On March 19, NDP finance critic Cathy Sproule brought forward the Conference Board and TD reports as evidence the governing Saskatchewan Party is mismanaging the economy.
Trade and Export Development Minister Jeremy Harrison pointed to the glowing RBC forecast in his rebuttal.
Which is the most accurate forecast? Let’s throw politics aside and just look at the facts.
The RBC report predicts 2.9 per cent real GDP growth in Saskatchewan driven by rising oil production, strong agricultural projections and rising manufacturing numbers. The dark spot, according to RBC, is a decline in capital spending and slowing construction.
TD Bank places Saskatchewan with the lowest GDP growth outside the Maritimes, 1.6 per cent. The report acknowledges increased oil productivity plus demand for wheat, pulses and other crops. However, they say it is not enough to fully offset a slowing residential and non-residential construction sector, along with “sluggish” employment and wage growth.
The Conference Board of Canada paints the bleakest picture, the lowest GDP growth at 1.3 per cent. Much like the TD report, they point to a job creation and the domestic economy being “lacklustre”. Those issues offset the positive gains made by potential exports of oil and other commodities.
While the Conference Board and TD reports are quite agreeable, all three predict positive GDP growth following two years in the red.
READ MORE: Saskatchewan posts second-lowest unemployment rate, but there is economic caution
Sorting out the numbers
As for who’s prediction is most accurate, University of Regina associate economics professor Jason Childs says this gap has a lot to do with uncertainty.
“We’ve seen uncertainty crop up for the Saskatchewan economy in a number of vectors, not least of which is the Indian tariffs, the NAFTA negotiations are a huge question mark over the whole country, and again commodity prices are another question ark,” Childs explained.
“So there’s a lot where we really don’t know where we’re going to go yet, and I think that’s what we’re picking up on with the divergence of these forecasts.”
Childs’ best guess on where Saskatchewan’s GDP growth will land is somewhere in the middle, around the two per cent range.

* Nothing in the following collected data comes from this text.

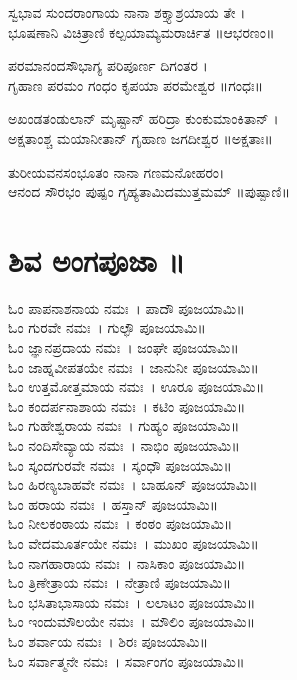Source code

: ಸ್ವಭಾವ ಸುಂದರಾಂಗಾಯ ನಾನಾ ಶಕ್ತ್ಯಾಶ್ರಯಾಯ ತೇ ।\\
ಭೂಷಣಾನಿ ವಿಚಿತ್ರಾಣಿ ಕಲ್ಪಯಾಮ್ಯಮರಾರ್ಚಿತ ॥ಆಭರಣಂ॥

ಪರಮಾನಂದಸೌಭಾಗ್ಯ ಪರಿಪೂರ್ಣ ದಿಗಂತರ ।\\
ಗೃಹಾಣ ಪರಮಂ ಗಂಧಂ ಕೃಪಯಾ ಪರಮೇಶ್ವರ ॥ಗಂಧಃ॥

ಅಖಂಡತಂಡುಲಾನ್ ಮೃಷ್ಟಾನ್ ಹರಿದ್ರಾ ಕುಂಕುಮಾಂಕಿತಾನ್ ।\\
ಅಕ್ಷತಾಂಶ್ಚ ಮಯಾನೀತಾನ್ ಗೃಹಾಣ ಜಗದೀಶ್ವರ ॥ಅಕ್ಷತಾಃ॥

ತುರೀಯವನಸಂಭೂತಂ ನಾನಾ ಗಣಮನೋಹರಂ।\\
ಆನಂದ ಸೌರಭಂ ಪುಷ್ಪಂ ಗೃಹ್ಯತಾಮಿದಮುತ್ತಮಮ್ ॥ಪುಷ್ಪಾಣಿ॥%
\newpage
\section{ಶಿವ ಅಂಗಪೂಜಾ ॥}
ಓಂ ಪಾಪನಾಶನಾಯ ನಮಃ~। ಪಾದೌ ಪೂಜಯಾಮಿ॥\\
ಓಂ ಗುರವೇ ನಮಃ~। ಗುಲ್ಫೌ ಪೂಜಯಾಮಿ॥\\
ಓಂ ಜ್ಞಾನಪ್ರದಾಯ ನಮಃ~। ಜಂಘೇ ಪೂಜಯಾಮಿ॥\\
ಓಂ ಜಾಹ್ನವೀಪತಯೇ ನಮಃ~। ಜಾನುನೀ ಪೂಜಯಾಮಿ॥\\
ಓಂ ಉತ್ತಮೋತ್ತಮಾಯ ನಮಃ~। ಊರೂ ಪೂಜಯಾಮಿ॥\\
ಓಂ ಕಂದರ್ಪನಾಶಾಯ ನಮಃ~। ಕಟಿಂ ಪೂಜಯಾಮಿ॥\\
ಓಂ ಗುಹೇಶ್ವರಾಯ ನಮಃ~। ಗುಹ್ಯಂ ಪೂಜಯಾಮಿ॥\\
ಓಂ ನಂದಿಸೇವ್ಯಾಯ ನಮಃ~। ನಾಭಿಂ ಪೂಜಯಾಮಿ॥\\
ಓಂ ಸ್ಕಂದಗುರವೇ ನಮಃ~। ಸ್ಕಂಧೌ ಪೂಜಯಾಮಿ॥\\
ಓಂ ಹಿರಣ್ಯಬಾಹವೇ ನಮಃ~। ಬಾಹೂನ್ ಪೂಜಯಾಮಿ॥\\
ಓಂ ಹರಾಯ ನಮಃ~। ಹಸ್ತಾನ್ ಪೂಜಯಾಮಿ॥\\
ಓಂ ನೀಲಕಂಠಾಯ ನಮಃ~। ಕಂಠಂ ಪೂಜಯಾಮಿ॥\\
ಓಂ ವೇದಮೂರ್ತಯೇ ನಮಃ~। ಮುಖಂ ಪೂಜಯಾಮಿ॥\\
ಓಂ ನಾಗಹಾರಾಯ ನಮಃ~। ನಾಸಿಕಾಂ ಪೂಜಯಾಮಿ॥\\
ಓಂ ತ್ರಿಣೇತ್ರಾಯ ನಮಃ~। ನೇತ್ರಾಣಿ ಪೂಜಯಾಮಿ॥\\
ಓಂ ಭಸಿತಾಭಾಸಾಯ ನಮಃ~। ಲಲಾಟಂ ಪೂಜಯಾಮಿ॥\\
ಓಂ ಇಂದುಮೌಲಯೇ ನಮಃ~। ಮೌಲಿಂ ಪೂಜಯಾಮಿ॥\\
ಓಂ ಶರ್ವಾಯ ನಮಃ~। ಶಿರಃ ಪೂಜಯಾಮಿ॥\\
ಓಂ ಸರ್ವಾತ್ಮನೇ ನಮಃ~। ಸರ್ವಾಂಗಂ ಪೂಜಯಾಮಿ॥
\newpage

“It’s going to depend on what the harvest looks like, it’s going to depend on what oil prices do. It’s going to depend on potash and the like. It’s going to depend on the mood of consumers. If we see immigration and consumers remain relatively confident in the economy we’re going to do ok, but if anyone of those things falls off we’re going to be in trouble,” he explained.
Childs said consumer spending has stayed strong in Saskatchewan, despite two years of negative GDP growth. Now, he anticipates consumer spending will slow.

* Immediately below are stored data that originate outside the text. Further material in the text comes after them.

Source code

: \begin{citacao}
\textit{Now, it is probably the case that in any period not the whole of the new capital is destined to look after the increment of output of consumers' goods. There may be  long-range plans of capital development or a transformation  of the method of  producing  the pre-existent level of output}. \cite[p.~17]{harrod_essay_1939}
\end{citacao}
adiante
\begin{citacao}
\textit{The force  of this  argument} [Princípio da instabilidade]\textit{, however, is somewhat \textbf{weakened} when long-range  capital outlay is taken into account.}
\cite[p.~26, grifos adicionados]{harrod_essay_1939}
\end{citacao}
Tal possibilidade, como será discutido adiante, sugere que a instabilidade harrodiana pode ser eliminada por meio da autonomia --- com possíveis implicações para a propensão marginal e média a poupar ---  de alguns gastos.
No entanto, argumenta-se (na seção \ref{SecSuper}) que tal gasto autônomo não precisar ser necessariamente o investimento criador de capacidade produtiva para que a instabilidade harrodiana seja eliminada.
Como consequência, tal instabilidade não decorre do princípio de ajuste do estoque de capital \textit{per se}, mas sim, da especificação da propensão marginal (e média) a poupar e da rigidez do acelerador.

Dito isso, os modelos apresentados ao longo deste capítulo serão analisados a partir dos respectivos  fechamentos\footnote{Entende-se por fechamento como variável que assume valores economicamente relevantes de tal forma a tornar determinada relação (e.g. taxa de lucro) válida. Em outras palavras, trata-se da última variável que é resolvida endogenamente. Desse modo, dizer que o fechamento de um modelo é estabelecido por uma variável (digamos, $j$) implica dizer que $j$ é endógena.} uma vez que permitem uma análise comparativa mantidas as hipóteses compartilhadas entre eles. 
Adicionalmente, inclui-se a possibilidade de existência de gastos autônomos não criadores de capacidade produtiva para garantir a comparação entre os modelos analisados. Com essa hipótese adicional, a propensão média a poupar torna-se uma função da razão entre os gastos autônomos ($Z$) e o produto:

“Our consumers are a little tapped out, there’s some fatigue. We’ve got high debt loads and other factors playing in here. So the consumers are going to have to take a break, and that’s part of the slowdown in wage growth and other things,” Childs said.

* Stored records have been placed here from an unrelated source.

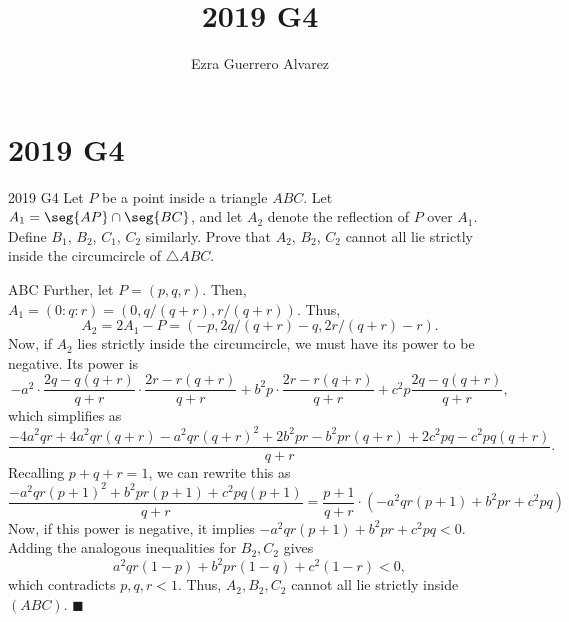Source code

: \documentclass[14pt]{article}
\title{2019 G4}
\author{Ezra Guerrero Alvarez}
\begin{document}
\maketitle
	
\section*{2019 G4}

\begin{statement}{2019 G4}
	Let $P$ be a point inside a triangle $ABC$.
	Let $A_1 = \seg{AP} \cap \seg{BC}$,
	and let $A_2$ denote the reflection of $P$ over $A_1$.
	Define $B_1$, $B_2$, $C_1$, $C_2$ similarly.
	Prove that $A_2$, $B_2$, $C_2$ cannot all lie strictly
	inside the circumcircle of $\triangle ABC$.
\end{statement}
\bary ABC Further, let $P=(p,q,r)$. Then, $A_1=(0:q:r)=(0,q/(q+r),r/(q+r))$. Thus,
\[ A_2 = 2A_1-P=(-p,2q/(q+r)-q,2r/(q+r)-r). \]
Now, if $A_2$ lies strictly inside the circumcircle, we must have its power to be negative. Its power is
\[-a^2\cdot\frac{2q-q(q+r)}{q+r}\cdot\frac{2r-r(q+r)}{q+r}+b^2p\cdot\frac{2r-r(q+r)}{q+r}+c^2p\frac{2q-q(q+r)}{q+r},\]
which simplifies as 
\[ \frac{-4a^2qr+4a^2qr(q+r)-a^2qr(q+r)^2+2b^2pr-b^2pr(q+r)+2c^2pq-c^2pq(q+r)}{q+r}. \]
Recalling $p+q+r=1$, we can rewrite this as
\[ \frac{-a^2qr(p+1)^2+b^2pr(p+1)+c^2pq(p+1)}{q+r}=\frac{p+1}{q+r}\cdot(-a^2qr(p+1)+b^2pr+c^2pq) \]
Now, if this power is negative, it implies $-a^2qr(p+1)+b^2pr+c^2pq<0$. Adding the analogous inequalities for $B_2,C_2$ gives 
\[ a^2qr(1-p)+b^2pr(1-q)+c^2(1-r)<0, \]
which contradicts $p,q,r<1$. Thus, $A_2,B_2,C_2$ cannot all lie strictly inside $(ABC)$. $\blacksquare$
	
\end{document}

Statistics Canada says Saskatchewan’s year-to-date average annual wage growth rate is two per cent, below the national average of three per cent.
As for using these reports to determine what political party best drives the economy, Childs says many factors, like the ongoing NAFTA and Indian pulse tariff negotiations, are outside of provincial control. That goes for the rest of the economy as well.
“Governments don’t manage economies, not in a positive sense. They can completely destroy economies with bad policy, but they don’t manage the economy. That’s a myth,” he said.